Os roubos a transeuntes, coletivos e residências tiveram um aumento no mês de janeiro em 2016 quando comparado ao mesmo mês do ano anterior. A informação foi divulgada na tarde desta quinta (4) pela secretária de Segurança Pública e Paz Social, Márcia Alencar, e os dirigentes das Polícias Militar e Civil, do Corpo de Bombeiros e Detran-DF.
Entre os crimes que tiveram aumento, o roubo a pedestre subiu de 2.860 para 3.061, roubo a transporte coletivo de 211 para 241 e roubo em residência de 52 para 89.

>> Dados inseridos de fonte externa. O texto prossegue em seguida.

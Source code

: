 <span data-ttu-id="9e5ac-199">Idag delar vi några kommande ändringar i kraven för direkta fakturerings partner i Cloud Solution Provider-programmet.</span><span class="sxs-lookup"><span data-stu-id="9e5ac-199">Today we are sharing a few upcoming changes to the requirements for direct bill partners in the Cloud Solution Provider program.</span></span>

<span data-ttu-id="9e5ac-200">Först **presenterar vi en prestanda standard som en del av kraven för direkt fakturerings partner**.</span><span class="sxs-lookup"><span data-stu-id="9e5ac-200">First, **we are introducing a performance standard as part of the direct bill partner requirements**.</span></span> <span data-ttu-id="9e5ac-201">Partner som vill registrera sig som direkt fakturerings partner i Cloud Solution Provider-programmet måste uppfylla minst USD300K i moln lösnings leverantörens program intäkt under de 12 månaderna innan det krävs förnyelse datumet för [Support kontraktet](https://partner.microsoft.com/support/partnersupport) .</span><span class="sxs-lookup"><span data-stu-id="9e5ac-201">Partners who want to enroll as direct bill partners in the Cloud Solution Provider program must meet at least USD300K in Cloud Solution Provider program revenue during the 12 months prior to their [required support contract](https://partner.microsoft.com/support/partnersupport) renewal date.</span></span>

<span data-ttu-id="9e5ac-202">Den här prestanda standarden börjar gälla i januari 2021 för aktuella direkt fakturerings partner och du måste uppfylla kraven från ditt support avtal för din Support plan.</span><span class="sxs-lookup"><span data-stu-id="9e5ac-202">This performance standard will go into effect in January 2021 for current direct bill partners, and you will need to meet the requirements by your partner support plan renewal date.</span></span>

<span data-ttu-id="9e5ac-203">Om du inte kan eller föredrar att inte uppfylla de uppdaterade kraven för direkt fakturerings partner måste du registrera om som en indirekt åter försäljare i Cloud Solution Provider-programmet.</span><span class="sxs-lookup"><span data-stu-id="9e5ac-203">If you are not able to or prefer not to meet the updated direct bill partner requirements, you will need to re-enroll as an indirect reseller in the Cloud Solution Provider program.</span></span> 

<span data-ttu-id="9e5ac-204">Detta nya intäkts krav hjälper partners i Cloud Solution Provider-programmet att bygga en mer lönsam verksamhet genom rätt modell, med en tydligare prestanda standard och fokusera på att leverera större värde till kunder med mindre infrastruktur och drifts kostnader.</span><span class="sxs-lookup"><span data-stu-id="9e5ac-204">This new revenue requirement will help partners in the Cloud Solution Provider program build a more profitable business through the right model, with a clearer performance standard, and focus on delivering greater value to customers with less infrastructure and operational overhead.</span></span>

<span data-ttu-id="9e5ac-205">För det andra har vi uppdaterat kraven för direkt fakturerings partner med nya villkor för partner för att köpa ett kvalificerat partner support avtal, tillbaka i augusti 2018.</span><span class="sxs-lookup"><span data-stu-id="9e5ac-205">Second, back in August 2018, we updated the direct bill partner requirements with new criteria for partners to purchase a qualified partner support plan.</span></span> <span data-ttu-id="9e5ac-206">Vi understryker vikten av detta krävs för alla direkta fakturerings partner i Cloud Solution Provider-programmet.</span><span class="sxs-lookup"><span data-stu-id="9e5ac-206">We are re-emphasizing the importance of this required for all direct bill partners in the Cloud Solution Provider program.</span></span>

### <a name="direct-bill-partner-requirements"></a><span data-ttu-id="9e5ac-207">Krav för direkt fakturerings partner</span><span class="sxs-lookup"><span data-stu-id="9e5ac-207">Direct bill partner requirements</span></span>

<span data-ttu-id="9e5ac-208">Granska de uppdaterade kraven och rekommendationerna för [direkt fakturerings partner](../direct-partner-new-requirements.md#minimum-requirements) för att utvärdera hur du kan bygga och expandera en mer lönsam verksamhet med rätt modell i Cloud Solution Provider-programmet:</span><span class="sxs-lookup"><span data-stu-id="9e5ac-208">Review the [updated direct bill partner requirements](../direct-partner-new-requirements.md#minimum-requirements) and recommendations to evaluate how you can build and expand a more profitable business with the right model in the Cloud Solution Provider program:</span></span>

Para a secretária de Segurança Pública e da Paz Social, Márcia de Alencar Araújo, a situação mais grave é de roubos às residências. “É o indicador mais significativo”, completa. Em janeiro e 2015, foram registradas 52 ocorrências de roubo à residência enquanto no mesmo período de 2016, foram 89. De acordo com a secretária, o maior desafio da Segurança Pública tem sido enfrentar, principalmente, o roubo a residência, que apresentou aumento de 71,2%.

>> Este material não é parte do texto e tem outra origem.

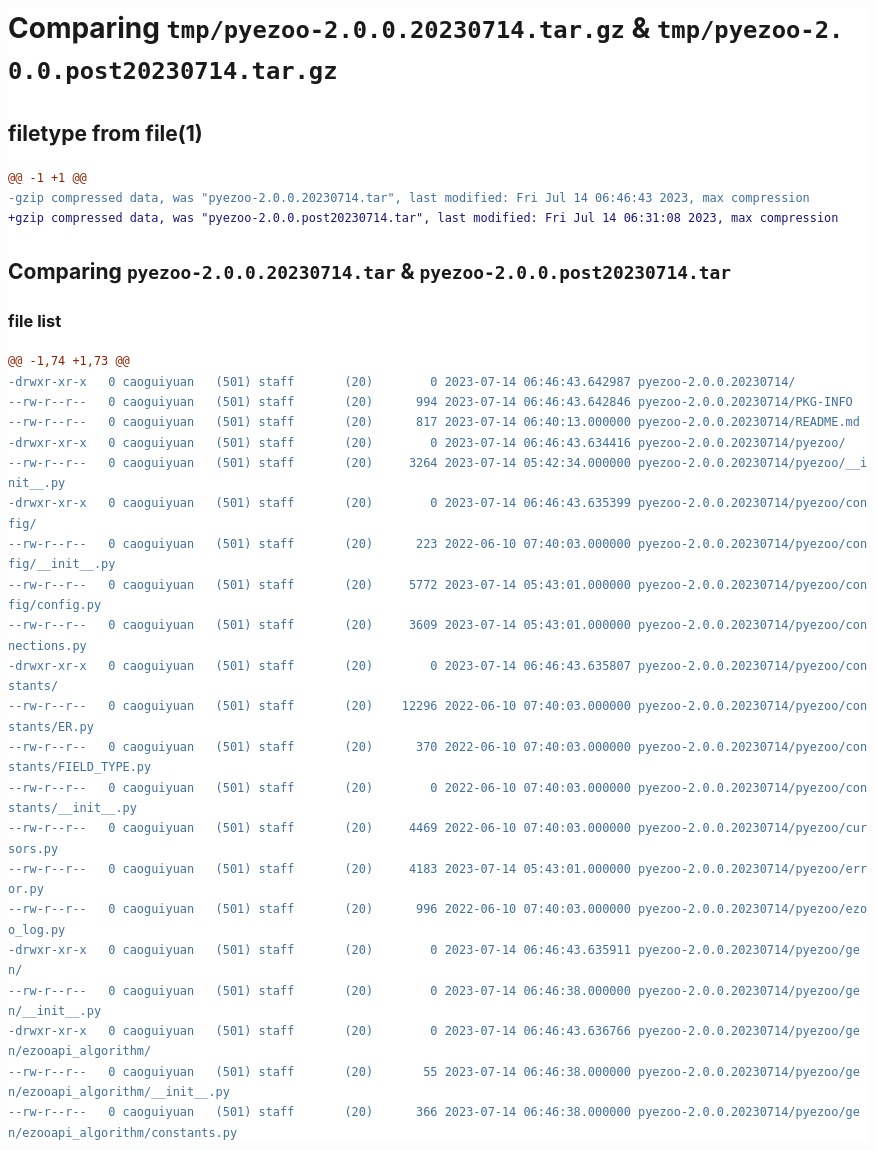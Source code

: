 # Comparing `tmp/pyezoo-2.0.0.20230714.tar.gz` & `tmp/pyezoo-2.0.0.post20230714.tar.gz`

## filetype from file(1)

```diff
@@ -1 +1 @@
-gzip compressed data, was "pyezoo-2.0.0.20230714.tar", last modified: Fri Jul 14 06:46:43 2023, max compression
+gzip compressed data, was "pyezoo-2.0.0.post20230714.tar", last modified: Fri Jul 14 06:31:08 2023, max compression
```

## Comparing `pyezoo-2.0.0.20230714.tar` & `pyezoo-2.0.0.post20230714.tar`

### file list

```diff
@@ -1,74 +1,73 @@
-drwxr-xr-x   0 caoguiyuan   (501) staff       (20)        0 2023-07-14 06:46:43.642987 pyezoo-2.0.0.20230714/
--rw-r--r--   0 caoguiyuan   (501) staff       (20)      994 2023-07-14 06:46:43.642846 pyezoo-2.0.0.20230714/PKG-INFO
--rw-r--r--   0 caoguiyuan   (501) staff       (20)      817 2023-07-14 06:40:13.000000 pyezoo-2.0.0.20230714/README.md
-drwxr-xr-x   0 caoguiyuan   (501) staff       (20)        0 2023-07-14 06:46:43.634416 pyezoo-2.0.0.20230714/pyezoo/
--rw-r--r--   0 caoguiyuan   (501) staff       (20)     3264 2023-07-14 05:42:34.000000 pyezoo-2.0.0.20230714/pyezoo/__init__.py
-drwxr-xr-x   0 caoguiyuan   (501) staff       (20)        0 2023-07-14 06:46:43.635399 pyezoo-2.0.0.20230714/pyezoo/config/
--rw-r--r--   0 caoguiyuan   (501) staff       (20)      223 2022-06-10 07:40:03.000000 pyezoo-2.0.0.20230714/pyezoo/config/__init__.py
--rw-r--r--   0 caoguiyuan   (501) staff       (20)     5772 2023-07-14 05:43:01.000000 pyezoo-2.0.0.20230714/pyezoo/config/config.py
--rw-r--r--   0 caoguiyuan   (501) staff       (20)     3609 2023-07-14 05:43:01.000000 pyezoo-2.0.0.20230714/pyezoo/connections.py
-drwxr-xr-x   0 caoguiyuan   (501) staff       (20)        0 2023-07-14 06:46:43.635807 pyezoo-2.0.0.20230714/pyezoo/constants/
--rw-r--r--   0 caoguiyuan   (501) staff       (20)    12296 2022-06-10 07:40:03.000000 pyezoo-2.0.0.20230714/pyezoo/constants/ER.py
--rw-r--r--   0 caoguiyuan   (501) staff       (20)      370 2022-06-10 07:40:03.000000 pyezoo-2.0.0.20230714/pyezoo/constants/FIELD_TYPE.py
--rw-r--r--   0 caoguiyuan   (501) staff       (20)        0 2022-06-10 07:40:03.000000 pyezoo-2.0.0.20230714/pyezoo/constants/__init__.py
--rw-r--r--   0 caoguiyuan   (501) staff       (20)     4469 2022-06-10 07:40:03.000000 pyezoo-2.0.0.20230714/pyezoo/cursors.py
--rw-r--r--   0 caoguiyuan   (501) staff       (20)     4183 2023-07-14 05:43:01.000000 pyezoo-2.0.0.20230714/pyezoo/error.py
--rw-r--r--   0 caoguiyuan   (501) staff       (20)      996 2022-06-10 07:40:03.000000 pyezoo-2.0.0.20230714/pyezoo/ezoo_log.py
-drwxr-xr-x   0 caoguiyuan   (501) staff       (20)        0 2023-07-14 06:46:43.635911 pyezoo-2.0.0.20230714/pyezoo/gen/
--rw-r--r--   0 caoguiyuan   (501) staff       (20)        0 2023-07-14 06:46:38.000000 pyezoo-2.0.0.20230714/pyezoo/gen/__init__.py
-drwxr-xr-x   0 caoguiyuan   (501) staff       (20)        0 2023-07-14 06:46:43.636766 pyezoo-2.0.0.20230714/pyezoo/gen/ezooapi_algorithm/
--rw-r--r--   0 caoguiyuan   (501) staff       (20)       55 2023-07-14 06:46:38.000000 pyezoo-2.0.0.20230714/pyezoo/gen/ezooapi_algorithm/__init__.py
--rw-r--r--   0 caoguiyuan   (501) staff       (20)      366 2023-07-14 06:46:38.000000 pyezoo-2.0.0.20230714/pyezoo/gen/ezooapi_algorithm/constants.py
```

Segundo o comandante-geral da Polícia Militar, coronel Marcos Antônio Nunes de Oliveira, trata-se de um crime de oportunidade e migratório. “É um fenômeno que nós estamos estudando por meio da inteligência da polícia e da análise criminal”, disse, ao explicar que o estudo sobre o modo de agir dessas quadrilhas está sendo reforçado neste mês. “No sábado passado, tivemos três roubos a residência, no Lago Norte, em Taguatinga e no Recanto das Emas, e com base nessa reflexão, a polícia já estava próximo e conseguiu prender os assaltantes.”
A Polícia Civil identifica uma migração de outros crimes, como tráfico de drogas, para essa modalidade de roubo em residências. Apesar de não deixarem de focar em casos de homicídio e latrocínio, a corporação diz que está atenta nas investigações de roubos.

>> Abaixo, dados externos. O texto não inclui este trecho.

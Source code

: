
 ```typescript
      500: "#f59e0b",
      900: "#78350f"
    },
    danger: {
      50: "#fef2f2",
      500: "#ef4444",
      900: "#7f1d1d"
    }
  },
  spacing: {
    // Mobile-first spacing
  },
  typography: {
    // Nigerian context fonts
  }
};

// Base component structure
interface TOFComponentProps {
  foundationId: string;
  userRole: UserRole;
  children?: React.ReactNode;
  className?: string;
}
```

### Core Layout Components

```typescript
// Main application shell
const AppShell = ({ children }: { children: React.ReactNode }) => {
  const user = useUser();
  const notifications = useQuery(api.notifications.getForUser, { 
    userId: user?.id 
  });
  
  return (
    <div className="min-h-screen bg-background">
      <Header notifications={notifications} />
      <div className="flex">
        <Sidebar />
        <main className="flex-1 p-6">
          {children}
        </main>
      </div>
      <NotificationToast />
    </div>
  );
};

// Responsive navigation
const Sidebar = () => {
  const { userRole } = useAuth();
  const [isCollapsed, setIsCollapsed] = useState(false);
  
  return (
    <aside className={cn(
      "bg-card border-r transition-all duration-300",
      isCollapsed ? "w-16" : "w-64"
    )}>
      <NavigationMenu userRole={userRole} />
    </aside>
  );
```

Das 39.401 ocorrências de 2016, 63% são criminais e, dessas, 49% de roubos enquanto 36% de furto. Em 2015, roubos a transeuntes registraram 2.860 casos enquanto em 2016, 3.061. Foram 211 roubos a coletivos no ano passado e, em 2016, 241. Já tentativas de latrocínios foram 19 no ano anterior e, agora, 26.
O crime de estupro, em janeiro do ano passado, foi relatado às autoridades em 45 casos e, em 2016, 51.